> **THE PROBLEM**
An exact copy of every record below is needed, with the pictures left out.

RECORDS FOR PROCESSING START

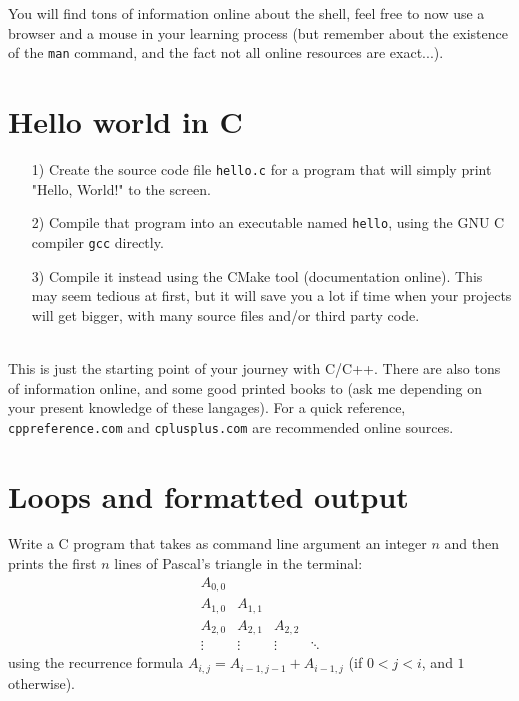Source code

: \documentclass[a4paper,12pt]{article}
\begin{document}
\medskip\noindent
You will find tons of information online about the shell, feel free to now use a
browser and a mouse in your learning process (but remember about the existence
of the {\tt man} command, and the fact not all online resources are exact...).

\medskip


\section{Hello world in C}

\begin{itemize}

\item[1)] Create the source code file {\tt hello.c} for a program that will simply print "Hello, World!" to the screen.
\item[2)] Compile that program into an executable named {\tt hello}, using the
	GNU C compiler {\tt gcc} directly.
\item[3)] Compile it instead using the CMake tool (documentation online). This may seem tedious at
	first, but it will save you a lot if time when your projects will get
		bigger, with many source files and/or third party code.

\end{itemize}

\quad\\
This is just the starting point of your journey with C/C++. There are also tons of information online, and some good printed books to (ask me depending on your present knowledge of these langages). For a quick reference, {\tt cppreference.com} and {\tt cplusplus.com} are recommended online sources.\\


\section{Loops and formatted output}
Write a C program that takes as command line argument an integer $n$ and then prints the first $n$ lines of Pascal's triangle in the terminal:
$$
\begin{array}{llll}
A_{0,0}\\
A_{1,0} & A_{1,1}\\
A_{2,0} & A_{2,1} & A_{2,2}\\
\vdots & \vdots & \vdots& \ddots
\end{array}
$$
using the recurrence formula $A_{i,j} = A_{i-1,j-1} + A_{i-1,j}$ (if $0 < j < i$, and $1$ otherwise). 
\end{document}
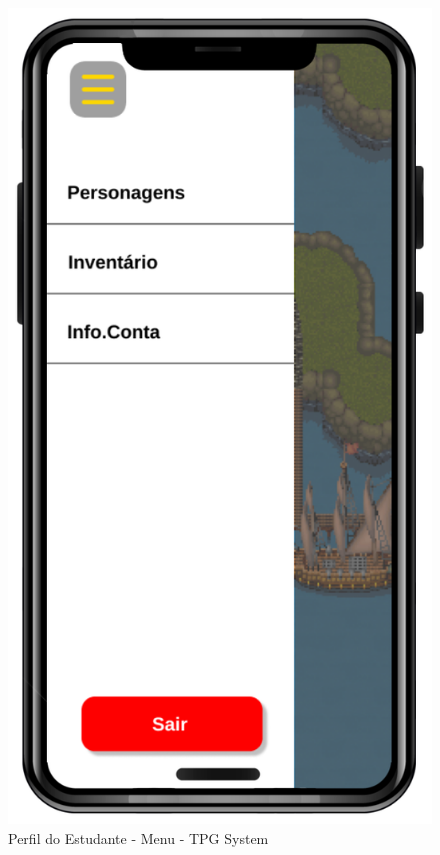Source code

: \begin{figure}[!h]
\centering
\caption{Perfil do Estudante - Menu - TPG System}%
\label{fig:Tela14}
\includegraphics[scale=0.20]{Illustrations/Tela14.png}
\end{figure}

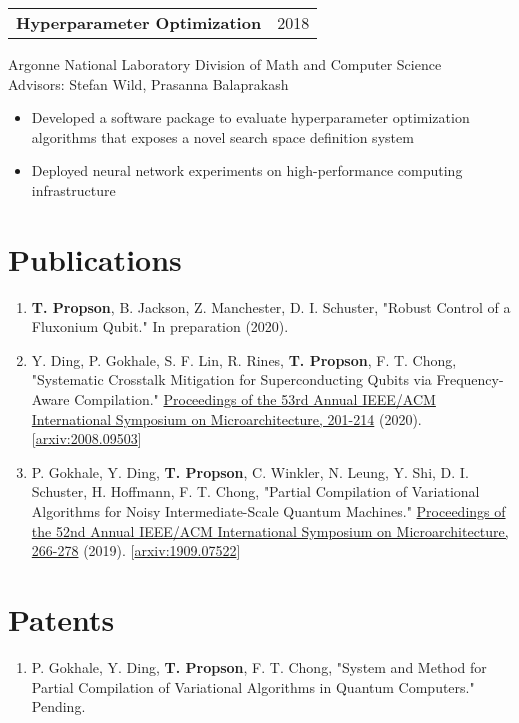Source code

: \documentclass[letterpaper, 11pt]{article}
\begin{document}
\begin{tabular}{@{} L{12cm} @{} R{4.51cm} @{}}
  \textbf{Hyperparameter Optimization} & 2018\\
\end{tabular}
Argonne National Laboratory Division of Math and Computer Science\\
Advisors: Stefan Wild, Prasanna Balaprakash
\begin{itemize}
\item Developed a software package to evaluate hyperparameter optimization algorithms
  that exposes a novel search space definition system
  \item Deployed neural network experiments on high-performance computing infrastructure 
\end{itemize}

\section{Publications}
\begin{enumerate}
\item \textbf{T. Propson}, B. Jackson, Z. Manchester, D. I. Schuster, "Robust Control
  of a Fluxonium Qubit." In preparation (2020).
\item Y. Ding, P. Gokhale, S. F. Lin, R. Rines, \textbf{T. Propson}, F. T. Chong,
  "Systematic Crosstalk Mitigation for Superconducting Qubits via Frequency-Aware Compilation."
  \href{https://ieeexplore.ieee.org/document/9251858}{Proceedings of the 53rd Annual
  IEEE/ACM International Symposium on Microarchitecture, 201-214} (2020).
       [\href{https://arxiv.org/abs/2008.09503}{arxiv:2008.09503}]
\item P. Gokhale, Y. Ding, \textbf{T. Propson}, C. Winkler, N. Leung, Y. Shi,
  D. I. Schuster, H. Hoffmann, F. T. Chong,
  "Partial Compilation of Variational Algorithms for Noisy Intermediate-Scale Quantum Machines."
  \href{https://doi.org/10.1145/3352460.3358313}{Proceedings of the 52nd Annual
    IEEE/ACM International Symposium on Microarchitecture, 266-278} (2019).
       [\href{https://arxiv.org/abs/1909.07522}{arxiv:1909.07522}]
\end{enumerate}

\section{Patents}
\begin{enumerate}
  \item P. Gokhale, Y. Ding, \textbf{T. Propson}, F. T. Chong, "System and Method
    for Partial Compilation of Variational Algorithms in Quantum Computers." Pending.
\end{enumerate}
\end{document}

RECORDS FOR PROCESSING END

> **ANSWER TO THE PROBLEM**
Source code

: \documentclass[a4paper,12pt]{article}
\begin{document}
\medskip\noindent
You will find tons of information online about the shell, feel free to now use a
browser and a mouse in your learning process (but remember about the existence
of the {\tt man} command, and the fact not all online resources are exact...).

\medskip


\section{Hello world in C}

\begin{itemize}

\item[1)] Create the source code file {\tt hello.c} for a program that will simply print "Hello, World!" to the screen.
\item[2)] Compile that program into an executable named {\tt hello}, using the
	GNU C compiler {\tt gcc} directly.
\item[3)] Compile it instead using the CMake tool (documentation online). This may seem tedious at
	first, but it will save you a lot if time when your projects will get
		bigger, with many source files and/or third party code.

\end{itemize}

\quad\\
This is just the starting point of your journey with C/C++. There are also tons of information online, and some good printed books to (ask me depending on your present knowledge of these langages). For a quick reference, {\tt cppreference.com} and {\tt cplusplus.com} are recommended online sources.\\


\section{Loops and formatted output}
Write a C program that takes as command line argument an integer $n$ and then prints the first $n$ lines of Pascal's triangle in the terminal:
$$
\begin{array}{llll}
A_{0,0}\\
A_{1,0} & A_{1,1}\\
A_{2,0} & A_{2,1} & A_{2,2}\\
\vdots & \vdots & \vdots& \ddots
\end{array}
$$
using the recurrence formula $A_{i,j} = A_{i-1,j-1} + A_{i-1,j}$ (if $0 < j < i$, and $1$ otherwise). 
\end{document}
Source code

: \begin{figure}[!h]
\centering
\caption{Perfil do Estudante - Menu - TPG System}%
\label{fig:Tela14}
\includegraphics[scale=0.20]{Illustrations/Tela14.png}
\end{figure}

Source code

: \documentclass[letterpaper, 11pt]{article}
\begin{document}
\begin{tabular}{@{} L{12cm} @{} R{4.51cm} @{}}
  \textbf{Hyperparameter Optimization} & 2018\\
\end{tabular}
Argonne National Laboratory Division of Math and Computer Science\\
Advisors: Stefan Wild, Prasanna Balaprakash
\begin{itemize}
\item Developed a software package to evaluate hyperparameter optimization algorithms
  that exposes a novel search space definition system
  \item Deployed neural network experiments on high-performance computing infrastructure 
\end{itemize}

\section{Publications}
\begin{enumerate}
\item \textbf{T. Propson}, B. Jackson, Z. Manchester, D. I. Schuster, "Robust Control
  of a Fluxonium Qubit." In preparation (2020).
\item Y. Ding, P. Gokhale, S. F. Lin, R. Rines, \textbf{T. Propson}, F. T. Chong,
  "Systematic Crosstalk Mitigation for Superconducting Qubits via Frequency-Aware Compilation."
  \href{https://ieeexplore.ieee.org/document/9251858}{Proceedings of the 53rd Annual
  IEEE/ACM International Symposium on Microarchitecture, 201-214} (2020).
       [\href{https://arxiv.org/abs/2008.09503}{arxiv:2008.09503}]
\item P. Gokhale, Y. Ding, \textbf{T. Propson}, C. Winkler, N. Leung, Y. Shi,
  D. I. Schuster, H. Hoffmann, F. T. Chong,
  "Partial Compilation of Variational Algorithms for Noisy Intermediate-Scale Quantum Machines."
  \href{https://doi.org/10.1145/3352460.3358313}{Proceedings of the 52nd Annual
    IEEE/ACM International Symposium on Microarchitecture, 266-278} (2019).
       [\href{https://arxiv.org/abs/1909.07522}{arxiv:1909.07522}]
\end{enumerate}

\section{Patents}
\begin{enumerate}
  \item P. Gokhale, Y. Ding, \textbf{T. Propson}, F. T. Chong, "System and Method
    for Partial Compilation of Variational Algorithms in Quantum Computers." Pending.
\end{enumerate}
\end{document}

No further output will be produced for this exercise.